I enjoyed Mark’s last post “The Art of Disconnecting” about moderating technology usage. The timing couldn’t have been better. I recently added a 3rd arrow to my quiver and have been enjoying watching my baby girl discover her fingers, cheeks, and anything else in reaching distance. During my initial time with her, I can only say that I’ve never been more unproductive as we spent hour after hour being in the moment and getting to know each other.
And so, Mark’s last post about the need to disconnect resonated with me deeply. I enjoyed watching Mark in my mind’s eye being broadsided by some kind of elevated machinery as he was simultaneously struck by a thought: “That it is worthwhile to try to figure out the appropriate balance between being connected and being disconnected, that there is power and integrity in being able to personally manage the fine line between too much online life and too little.” And so the machinery in my mind spun a bit as I thought about my colleague spending time with family, disconnecting, and being struck by some kind of swinging metal as he attempted to remove himself from the grid that is our new world.
Over the holiday period, I read several autobiographies. Tony Dungy is a man of great integrity who maintained balance and focus on family in the pursuit of excellence—while winning a super bowl as the coach of the Indianapolis Colts. I ventured over to Abraham Lincoln and dabbled in some Mother Theresa. Each one reminded me that life is a gift to be lived in the moment and that our values need to define the rhythm that is our identity and ultimately bring balance to how we use technology in both the workplace and at home. Perhaps a little deep for a technology blog, but technology at its core is about life improvement and it’s important every now and then to step back, duck, and see the trees and the forest.
While Mark found focus in William Power’s book, I kept thinking about wisdom literature I read often and the term “discretion.” Merriam-Webster offers the following definition:
The quality of having or showing discernment or good judgment.
In short, it describes one’s ability to exercise common sense without external pressure or influence. And so, perhaps the antidote to the hyper-connected zeitgeist of our time is “discretion”—knowing how and when to use technology without having someone define this for you.
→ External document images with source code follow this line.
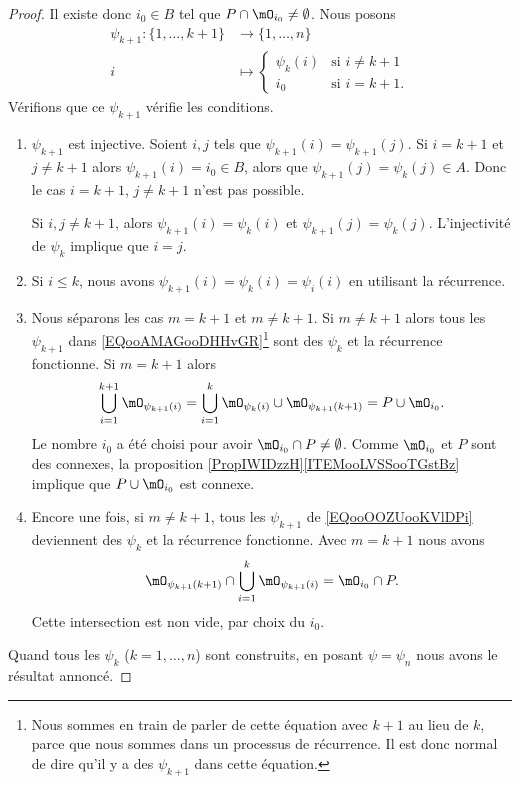 \begin{proof}
	Il existe donc \( i_0\in B\) tel que \( P\cap\mO_{i_0}\neq \emptyset\). Nous posons
	\begin{equation}
		\begin{aligned}
			\psi_{k+1}\colon \{ 1,\ldots, k+1 \} & \to \{ 1,\ldots, n \}               \\
			i                                    & \mapsto \begin{cases}
				\psi_k(i) & \text{si } i\neq k+1 \\
				i_0       & \text{si } i=k+1.
			\end{cases}
		\end{aligned}
	\end{equation}
	Vérifions que ce \( \psi_{k+1}\) vérifie les conditions.
	\begin{enumerate}
		\item
		      \( \psi_{k+1}\) est injective. Soient \( i,j\) tels que \( \psi_{k+1}(i)=\psi_{k+1}(j)\). Si \( i=k+1\) et \( j\neq k+1\) alors \( \psi_{k+1}(i)=i_0\in B\), alors que \( \psi_{k+1}(j)=\psi_k(j)\in A\). Donc le cas \( i=k+1\), \( j\neq k+1\) n'est pas possible.

		      Si \( i,j\neq k+1\), alors \( \psi_{k+1}(i)=\psi_k(i)\) et \( \psi_{k+1}(j)=\psi_k(j)\). L'injectivité de \( \psi_k\) implique que \( i=j\).
		\item
		      Si \( i\leq k\), nous avons \( \psi_{k+1}(i)=\psi_k(i)=\psi_i(i)\) en utilisant la récurrence.
		\item
		      Nous séparons les cas \( m=k+1\) et \( m\neq k+1\). Si \( m\neq k+1\) alors tous les \( \psi_{k+1}\) dans \eqref{EQooAMAGooDHHvGR}\footnote{Nous sommes en train de parler de cette équation avec \( k+1\) au lieu de \( k\), parce que nous sommes dans un processus de récurrence. Il est donc normal de dire qu'il y a des \( \psi_{k+1}\) dans cette équation.} sont des \( \psi_k\) et la récurrence fonctionne. Si \( m=k+1\) alors
		      \begin{equation}
			      \bigcup_{i=1}^{k+1}\mO_{\psi_{k+1}(i)}=\bigcup_{i=1}^k\mO_{\psi_k(i)}\cup\mO_{\psi_{k+1}(k+1)}=P\cup\mO_{i_0}.
		      \end{equation}
		      Le nombre \( i_0\) a été choisi pour avoir \( \mO_{i_0}\cap P\neq \emptyset\). Comme \( \mO_{i_0} \) et \( P\) sont des connexes, la proposition \ref{PropIWIDzzH}\ref{ITEMooLVSSooTGstBz} implique que \( P\cup\mO_{i_0}\) est connexe.
		\item
		      Encore une fois, si \( m\neq k+1\), tous les \( \psi_{k+1}\) de \eqref{EQooOOZUooKVlDPi} deviennent des \( \psi_k\) et la récurrence fonctionne. Avec \( m=k+1\) nous avons
		      \begin{equation}
			      \mO_{\psi_{k+1}(k+1)}\cap\bigcup_{i=1}^k\mO_{\psi_{k+1}(i)}=\mO_{i_0}\cap P.
		      \end{equation}
		      Cette intersection est non vide, par choix du \( i_0\).
	\end{enumerate}
	Quand tous les \( \psi_k\) (\( k=1,\ldots, n\)) sont construits, en posant \( \psi=\psi_n\) nous avons le résultat annoncé.
\end{proof}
Although it is perhaps a term that has fallen out of our vernacular, the concept is more important now than ever as we upgrade our latest smartphones, leverage the latest productivity software, and plug in to the newest must-have authoring tools.
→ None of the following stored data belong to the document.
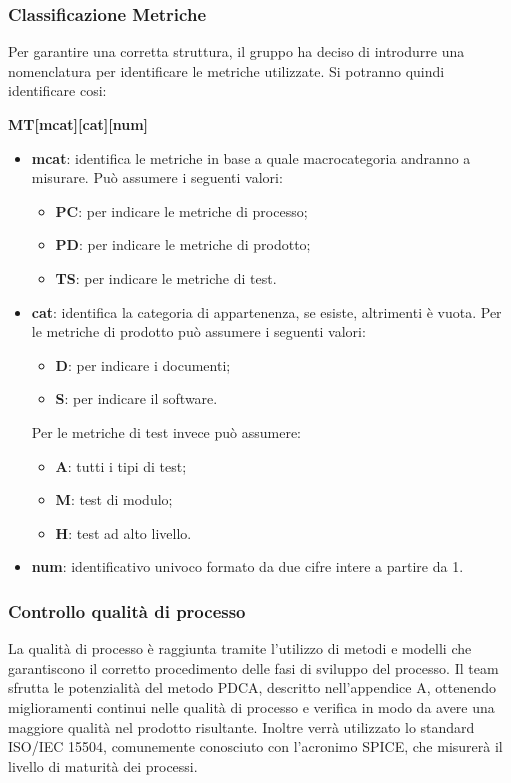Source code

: \subsubsection{Classificazione Metriche}
Per garantire una corretta struttura, il gruppo ha deciso di introdurre una nomenclatura per identificare le metriche utilizzate. Si potranno quindi identificare cosi:
\begin{center}
	\textbf{MT[mcat][cat][num]}
\end{center}
\begin{itemize}
		\item \textbf{mcat}: identifica le metriche in base a quale macrocategoria andranno a misurare. Può assumere i seguenti valori:
	\begin{itemize}
		\item \textbf{PC}: per indicare le metriche di processo;
		\item \textbf{PD}: per indicare le metriche di prodotto;
		\item \textbf{TS}: per indicare le metriche di test.
	\end{itemize}
	\item \textbf{cat}: identifica la categoria di appartenenza, se esiste, altrimenti è vuota. Per le metriche di prodotto può assumere i seguenti valori:
	\begin{itemize}
		\item \textbf{D}: per indicare i documenti;
		\item \textbf{S}: per indicare il software.
	\end{itemize}
	Per le metriche di test invece può assumere:
	\begin{itemize}
		\item \textbf{A}: tutti i tipi di test;
		\item \textbf{M}: test di modulo;
		\item \textbf{H}: test ad alto livello.
	\end{itemize}
	\item \textbf{num}: identificativo univoco formato da due cifre intere a partire da 1.
\end{itemize}

\subsubsection{Controllo qualità di processo}
La qualità di processo è raggiunta tramite l'utilizzo di metodi e modelli che garantiscono il corretto procedimento delle fasi di sviluppo del processo. Il team sfrutta le potenzialità del metodo PDCA, descritto nell'appendice A, ottenendo miglioramenti continui nelle qualità di processo e verifica in modo da avere una maggiore qualità nel prodotto risultante. Inoltre verrà utilizzato lo standard ISO/IEC 15504, comunemente conosciuto con l'acronimo SPICE, che misurerà il livello di maturità dei processi.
From my small corner of the world, I can only say that there are numerous activities that will always remain analog and organic—skiing on fresh powder, watching morning light bounce off nearby hills, and of course, holding a baby in one’s arms.
You say, in part, “During my initial time with her, I can only say that I’ve never been more unproductive as we spent hour after hour being in the moment and getting to know each other.” Not knowing you in the slightest, I can only say that you don’t know, at this time, how REALLY productive you were during the time spent being “unproductive.” (You will, in time, learn this as ‘all’ parents eventually do…lol)
Indeed. I would have put some quotation marks around “unproductive” . Thank you for the kind words.
I enjoyed your post and would appreciate you for posting your experience which would be quite beneficial for others also.